## Exercise details
Copy each line containing the word "mybatis" from the records that follow, please.

## Data for processing
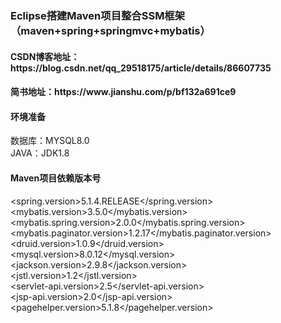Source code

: 
<h3>Eclipse搭建Maven项目整合SSM框架（maven+spring+springmvc+mybatis）</h3>
<h4>CSDN博客地址：https://blog.csdn.net/qq_29518175/article/details/86607735</h4>
<h4>简书地址：https://www.jianshu.com/p/bf132a691ce9</h4>
<h4>环境准备</h4>
数据库：MYSQL8.0 </br>
JAVA：JDK1.8

<h4>Maven项目依赖版本号</h4>

<spring.version>5.1.4.RELEASE</spring.version>       </br>
<mybatis.version>3.5.0</mybatis.version>             </br>
<mybatis.spring.version>2.0.0</mybatis.spring.version>             </br>
<mybatis.paginator.version>1.2.17</mybatis.paginator.version>     </br>
<druid.version>1.0.9</druid.version>                               </br>
<mysql.version>8.0.12</mysql.version>                            </br>
<jackson.version>2.9.8</jackson.version>                           </br>
<jstl.version>1.2</jstl.version>                                    </br>
<servlet-api.version>2.5</servlet-api.version>                       </br>
<jsp-api.version>2.0</jsp-api.version>                              </br>
<pagehelper.version>5.1.8</pagehelper.version>                        </br>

## Exercise output
<h3>Eclipse搭建Maven项目整合SSM框架（maven+spring+springmvc+mybatis）</h3>
<mybatis.version>3.5.0</mybatis.version>             </br>
<mybatis.spring.version>2.0.0</mybatis.spring.version>             </br>
<mybatis.paginator.version>1.2.17</mybatis.paginator.version>     </br>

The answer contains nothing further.